大きいレースに勝ってる馬は何頭かいるが、印象が薄い馬が多い。名前は覚えていても、顔が出てこない。調教をしている人達は覚えているのだろうが、馬も、お父さんお母さんのように仕事してるときの顔と家にいるときの顔が違うようで、乗ってる人とそうでない人と馬の印象は変わるとおもう。

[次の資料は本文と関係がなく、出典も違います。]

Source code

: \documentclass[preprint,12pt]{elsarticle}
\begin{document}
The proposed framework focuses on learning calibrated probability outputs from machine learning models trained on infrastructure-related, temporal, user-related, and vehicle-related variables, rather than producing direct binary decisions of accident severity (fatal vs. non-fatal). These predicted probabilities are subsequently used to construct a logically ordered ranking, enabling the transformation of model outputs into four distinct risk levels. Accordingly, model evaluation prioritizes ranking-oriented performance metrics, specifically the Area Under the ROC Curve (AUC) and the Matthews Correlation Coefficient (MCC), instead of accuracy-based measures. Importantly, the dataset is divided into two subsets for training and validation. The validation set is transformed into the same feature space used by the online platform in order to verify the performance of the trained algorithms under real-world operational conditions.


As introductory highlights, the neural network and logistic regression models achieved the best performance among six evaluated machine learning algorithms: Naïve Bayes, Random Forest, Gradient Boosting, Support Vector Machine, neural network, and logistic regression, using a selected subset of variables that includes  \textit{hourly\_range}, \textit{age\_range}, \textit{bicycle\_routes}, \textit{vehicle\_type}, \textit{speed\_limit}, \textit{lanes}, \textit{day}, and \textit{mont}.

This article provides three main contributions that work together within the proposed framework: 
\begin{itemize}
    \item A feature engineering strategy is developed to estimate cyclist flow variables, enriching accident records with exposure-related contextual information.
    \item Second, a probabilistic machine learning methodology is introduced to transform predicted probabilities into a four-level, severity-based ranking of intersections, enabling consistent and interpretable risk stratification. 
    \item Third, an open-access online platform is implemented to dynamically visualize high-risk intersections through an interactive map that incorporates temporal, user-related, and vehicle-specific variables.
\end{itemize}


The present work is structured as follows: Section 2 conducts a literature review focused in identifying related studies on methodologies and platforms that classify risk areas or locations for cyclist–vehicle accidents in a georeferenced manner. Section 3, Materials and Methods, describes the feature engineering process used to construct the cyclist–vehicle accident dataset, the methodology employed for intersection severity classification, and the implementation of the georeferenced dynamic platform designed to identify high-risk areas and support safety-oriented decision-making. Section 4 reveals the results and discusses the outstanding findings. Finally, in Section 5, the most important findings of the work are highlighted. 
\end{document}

記憶に残っている馬はいる。彼は黄色い無口をしていたのだ。彼しかその色はいなかったので覚えている。特に水やりがうるさいわけでもなく、まぁ相手にされてなかった感じかな…あと、1頭だけは強烈に印象が残っている。飼い葉桶を乗せる台が馬房の中に付いていて、そこを玄関を掃く箒で掃除していくのだが、その箒に必ず食い付いて来るやつがいた。飼い葉台には馬房の外から餌をつけれるように小窓がついていて、そこから台の上に散らかった寝藁など履いていくために庭箒を使っている。最初はウザかったが、だんだんおもしろくなってきて、毎日綱引きのように引っ張りあって遊んでた。彼は現役時代はクセのある馬と言われていたが、ここではそんなことなかったらしい。ただ聞いた話によると、馴致の時乗ってる人がムチを入れた途端(何が原因か知らないが)ロンギ場というところで(円形になっていて馬を乗り始めで使ったりする小さい馬場)壁に向かって、かぶって(ロデオのように身体を丸めて人を落とそうとする行為)すっ飛んでっ行ったらしい。やつは今、種馬生活を終えゆっくり余生を過ごしているらしい。なかなか人気があるようで、この間新聞に載っていた。

そのうち、会いに行こうかな~。


毎年、9月になると1歳馬が続々と入ってくる。大体、今いる、いた馬たちの弟妹たちが入って来ることが多い。名前を聞いて、代々その兄妹は性格が悪いとか、クセが強いとかある。きっと、母親の性格を継いでるだろうと予測する。父親は違うわけだから…たまに、この子の親の顔が見てみたいと思うことがある。でも、長い事牧場で働いているとその母親を知ってる、世話したということもあり、愛着が湧く。人懐っこい馬に限るが…たまに、突然変異のように、違う性格の弟、妹が来ると、とても記憶に残る。今年はどんなのが入ってくるのかな…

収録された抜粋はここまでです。